In deze infofiche wordt uitgelegd hoe je een serre kan bouwen.
“Geef je serre de meest zonnige plek van je tuin, uit de buurt van bomen. Idealiter plaats je de lange kant evenwijdig met de noord-zuidas, zodat je planten ook in de winter toch voldoende licht krijgen. Probeer ze niet pal in de wind te plaatsen. Koude wind laat de temperatuur in je serre razendsnel dalen. In een muurserre is het altijd warmer.” (Wim Lybaert in ‘Mijn moestuin’)
Een serre kan al een pak geld kosten. Maar het kan ook laagdrempelig…
Materialen voor een serre van 1 à 1,2m x 10 m:
-
17.5 m buigbare plastiekbuizen (25 mm diameter, type elektriciteitsbuizen of waterleidingsbuizen) - zagen op lengte van ca. 2,5 m.
-
2,5 m op 13 m transparante plastiek (serreplastiek of transparante plastiek voor sleufsilo’s)
-
Stenen (type snelbouwers) of zandzakjes om plastiek vast te leggen aan losse kant.
-
1 kleine buis van +- 10 m om de bogen te verbinden
-
7 snelbinders (1 per boog)
-
Rolmeters of meettouwen
-
IJzerzaag
-
Evt. schaar en grondboor
Stappen
1. Zaag de elektriciteitsbuizen op de juiste lengte (= 2,5 m). Gebruik hiervoor de ijzerzaag. Meet af met rolmeter of meettouwen.
2. Plaats de buizen als een boog in de grond. 0,5 m hoogte is voldoende. De buizen moeten telkens 20 à 30 cm in de grond gestoken worden. Zorg ervoor dat er telkens ongeveer 1,5 meter afstand tussen de buizen wordt genomen. Als de grond te hard is, kan er gebruik gemaakt worden van een grondboor.

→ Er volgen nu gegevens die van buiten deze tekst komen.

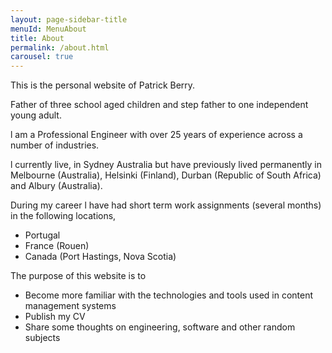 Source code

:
 ```yaml
---
layout: page-sidebar-title
menuId: MenuAbout
title: About
permalink: /about.html
carousel: true
---
```


This is the personal website of Patrick Berry.

Father of three school aged children and step father to one independent young adult.

l am a Professional Engineer with over 25 years of experience across a number of industries.

l currently live, in Sydney Australia but have previously lived permanently in Melbourne (Australia), Helsinki (Finland), Durban (Republic of South Africa) and Albury (Australia).

During my career l have had short term work assignments (several months) in the following locations,

* Portugal
* France (Rouen)
* Canada (Port Hastings, Nova Scotia)

The purpose of this website is to

* Become more familiar with the technologies and tools used in content management systems
* Publish my CV
* Share some thoughts on engineering, software and other random subjects
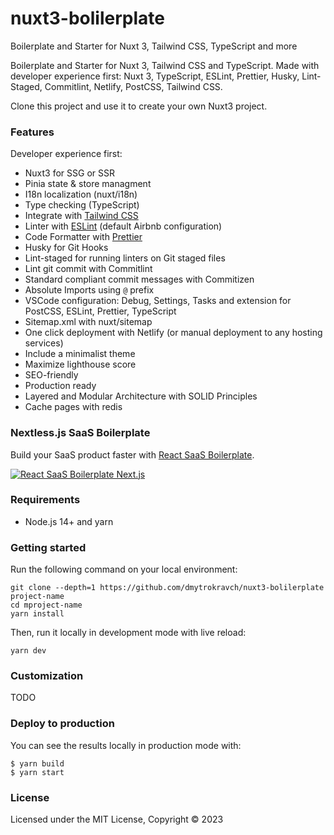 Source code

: # nuxt3-bolilerplate
Boilerplate and Starter for Nuxt 3, Tailwind CSS, TypeScript and more

Boilerplate and Starter for Nuxt 3, Tailwind CSS and TypeScript. Made with developer experience first: Nuxt 3, TypeScript, ESLint, Prettier, Husky, Lint-Staged, Commitlint, Netlify, PostCSS, Tailwind CSS.

Clone this project and use it to create your own Nuxt3 project.

### Features

Developer experience first:

- Nuxt3 for SSG or SSR
- Pinia state & store managment
- I18n localization (nuxt/i18n)
- Type checking (TypeScript)
- Integrate with [Tailwind CSS](https://tailwindcss.com)
- Linter with [ESLint](https://eslint.org) (default Airbnb configuration)
- Code Formatter with [Prettier](https://prettier.io)
- Husky for Git Hooks
- Lint-staged for running linters on Git staged files
- Lint git commit with Commitlint
- Standard compliant commit messages with Commitizen
- Absolute Imports using `@` prefix
- VSCode configuration: Debug, Settings, Tasks and extension for PostCSS, ESLint, Prettier, TypeScript
- Sitemap.xml with nuxt/sitemap
- One click deployment with Netlify (or manual deployment to any hosting services)
- Include a minimalist theme
- Maximize lighthouse score
- SEO-friendly
- Production ready
- Layered and Modular Architecture with SOLID Principles
- Cache pages with redis

### Nextless.js SaaS Boilerplate

Build your SaaS product faster with [React SaaS Boilerplate](https://nextlessjs.com).

[![React SaaS Boilerplate Next.js](https://creativedesignsguru.com/assets/images/themes/next-js-saas-starter-kit.jpg)](https://nextlessjs.com)

### Requirements

- Node.js 14+ and yarn

### Getting started

Run the following command on your local environment:

```shell
git clone --depth=1 https://github.com/dmytrokravch/nuxt3-bolilerplate project-name
cd mproject-name
yarn install
```

Then, run it locally in development mode with live reload:

```shell
yarn dev
```

### Customization

TODO

### Deploy to production

You can see the results locally in production mode with:

```shell
$ yarn build
$ yarn start
```

### License

Licensed under the MIT License, Copyright © 2023
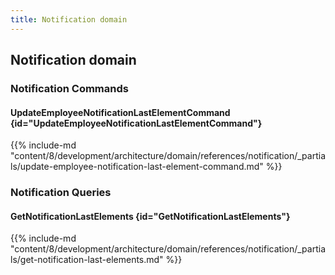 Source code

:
 ```yaml
---
title: Notification domain
---
```


## Notification domain

### Notification Commands

#### UpdateEmployeeNotificationLastElementCommand {id="UpdateEmployeeNotificationLastElementCommand"}

{{%  include-md "content/8/development/architecture/domain/references/notification/_partials/update-employee-notification-last-element-command.md" %}}

### Notification Queries

#### GetNotificationLastElements {id="GetNotificationLastElements"}

{{%  include-md "content/8/development/architecture/domain/references/notification/_partials/get-notification-last-elements.md" %}}
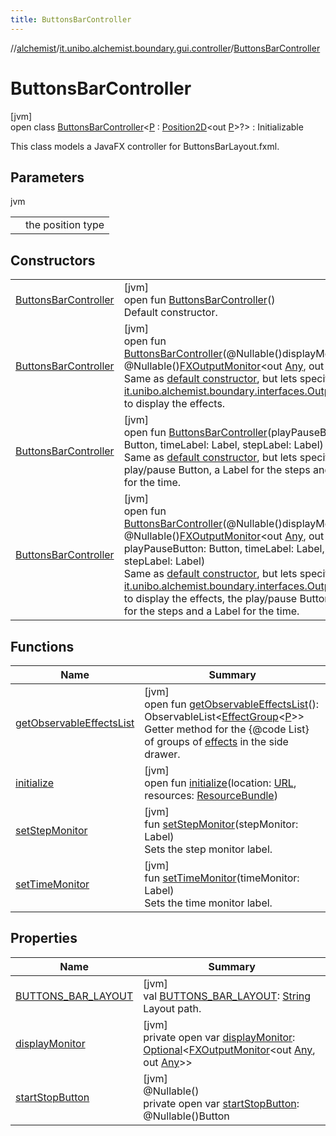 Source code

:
 ```yaml
---
title: ButtonsBarController
---
```

//[alchemist](../../../index.html)/[it.unibo.alchemist.boundary.gui.controller](../index.html)/[ButtonsBarController](index.html)



# ButtonsBarController



[jvm]\
open class [ButtonsBarController](index.html)<[P](index.html) : [Position2D](../../it.unibo.alchemist.model.interfaces/-position2-d/index.html)<out [P](../../it.unibo.alchemist.boundary.monitor/-f-x-step-monitor/index.html)>?> : Initializable

This class models a JavaFX controller for ButtonsBarLayout.fxml.



## Parameters


jvm

| | |
|---|---|
| <P> | the position type |



## Constructors


| | |
|---|---|
| [ButtonsBarController](-buttons-bar-controller.html) | [jvm]<br>open fun [ButtonsBarController](-buttons-bar-controller.html)()<br>Default constructor. |
| [ButtonsBarController](-buttons-bar-controller.html) | [jvm]<br>open fun [ButtonsBarController](-buttons-bar-controller.html)(@Nullable()displayMonitor: @Nullable()[FXOutputMonitor](../../it.unibo.alchemist.boundary.interfaces/-f-x-output-monitor/index.html)<out [Any](https://kotlinlang.org/api/latest/jvm/stdlib/kotlin/-any/index.html), out [Any](https://kotlinlang.org/api/latest/jvm/stdlib/kotlin/-any/index.html)>)<br>Same as [default constructor](-buttons-bar-controller.html), but lets specify an [it.unibo.alchemist.boundary.interfaces.OutputMonitor](../../it.unibo.alchemist.boundary.interfaces/-output-monitor/index.html) to display the effects. |
| [ButtonsBarController](-buttons-bar-controller.html) | [jvm]<br>open fun [ButtonsBarController](-buttons-bar-controller.html)(playPauseButton: Button, timeLabel: Label, stepLabel: Label)<br>Same as [default constructor](-buttons-bar-controller.html), but lets specify the play/pause Button, a Label for the steps and a Label for the time. |
| [ButtonsBarController](-buttons-bar-controller.html) | [jvm]<br>open fun [ButtonsBarController](-buttons-bar-controller.html)(@Nullable()displayMonitor: @Nullable()[FXOutputMonitor](../../it.unibo.alchemist.boundary.interfaces/-f-x-output-monitor/index.html)<out [Any](https://kotlinlang.org/api/latest/jvm/stdlib/kotlin/-any/index.html), out [Any](https://kotlinlang.org/api/latest/jvm/stdlib/kotlin/-any/index.html)>, playPauseButton: Button, timeLabel: Label, stepLabel: Label)<br>Same as [default constructor](-buttons-bar-controller.html), but lets specify an [it.unibo.alchemist.boundary.interfaces.OutputMonitor](../../it.unibo.alchemist.boundary.interfaces/-output-monitor/index.html) to display the effects, the play/pause Button, a Label for the steps and a Label for the time. |


## Functions


| Name | Summary |
|---|---|
| [getObservableEffectsList](get-observable-effects-list.html) | [jvm]<br>open fun [getObservableEffectsList](get-observable-effects-list.html)(): ObservableList<[EffectGroup](../../it.unibo.alchemist.boundary.gui.effects/-effect-group/index.html)<[P](../../it.unibo.alchemist.boundary.monitor/-f-x-step-monitor/index.html)>><br>Getter method for the {@code List} of groups of [effects](../../it.unibo.alchemist.boundary.gui.effects/-effect-f-x/index.html) in the side drawer. |
| [initialize](initialize.html) | [jvm]<br>open fun [initialize](initialize.html)(location: [URL](https://docs.oracle.com/javase/8/docs/api/java/net/URL.html), resources: [ResourceBundle](https://docs.oracle.com/javase/8/docs/api/java/util/ResourceBundle.html)) |
| [setStepMonitor](set-step-monitor.html) | [jvm]<br>fun [setStepMonitor](set-step-monitor.html)(stepMonitor: Label)<br>Sets the step monitor label. |
| [setTimeMonitor](set-time-monitor.html) | [jvm]<br>fun [setTimeMonitor](set-time-monitor.html)(timeMonitor: Label)<br>Sets the time monitor label. |


## Properties


| Name | Summary |
|---|---|
| [BUTTONS_BAR_LAYOUT](-b-u-t-t-o-n-s_-b-a-r_-l-a-y-o-u-t.html) | [jvm]<br>val [BUTTONS_BAR_LAYOUT](-b-u-t-t-o-n-s_-b-a-r_-l-a-y-o-u-t.html): [String](https://docs.oracle.com/javase/8/docs/api/java/lang/String.html)<br>Layout path. |
| [displayMonitor](display-monitor.html) | [jvm]<br>private open var [displayMonitor](display-monitor.html): [Optional](https://docs.oracle.com/javase/8/docs/api/java/util/Optional.html)<[FXOutputMonitor](../../it.unibo.alchemist.boundary.interfaces/-f-x-output-monitor/index.html)<out [Any](https://kotlinlang.org/api/latest/jvm/stdlib/kotlin/-any/index.html), out [Any](https://kotlinlang.org/api/latest/jvm/stdlib/kotlin/-any/index.html)>> |
| [startStopButton](start-stop-button.html) | [jvm]<br>@Nullable()<br>private open var [startStopButton](start-stop-button.html): @Nullable()Button |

3. Maak de lange buis van 10 meter aan het midden van de bogen vast met snelbinders.
4. Graaf aan de west-zuidwestzijde een geul. Zorg er wel voor dat de buizen niet losgegraven worden. Deze kant krijgt de meeste wind en neerslag. Die wordt straks dichtgemaakt. Leg intussen aan de andere kant de stenen of zandzakjes klaar.
5. Leg de plastiek over de buizen en in de geulen. Zorg voor een deel overschot van plastiek aan beide zijden. Vul de geul op met de uitgegraven aarde, zodat er gewicht op de plastiek ligt en deze niet meer kan verplaatsen.
6. Zorg dat de plastiek strak gespannen is en plaats aan de andere zijde de stenen of zandzakjes. Dit is de kant die open moet kunnen om er in te werken.
Aandachtspunten
-
Gebruik een teelt geschikt voor serrebouw. Bijv. geen aardappelen, want de serre is te vochtig. Hierdoor ontwikkelen aardappelen sneller ziektes.
-
Niet-geperforeerde plastiek zorgt op zonnige dagen voor hoge temperaturen binnen in de serre.
-
Geperforeerde plastiek zorgt voor meer ventilatie, maar koelt ’s nachts meer af. Voordeel is dat de serre niet hoeft open gelegd te worden op zonnige dagen.
-
In de serre kunnen natuurlijk ook een aantal teelten voorgezaaid worden. De plantjes kunnen dan later in de volle grond uitgeplant worden.
Onderzoekend leren: om bij na te denken…
Wat planten we in onze serre ? Krijgen we ook even goede ‘vruchten’ als we diezelfde groenten in de volle grond planten ? Hoeveel weken zijn onze groenten vroeger plukklaar ?
Courgette is een teelt waarbij je goed het verschil ziet tussen serre en niet-serre. Ook venkel, tomaten of sla worden frequent in een serre geplant.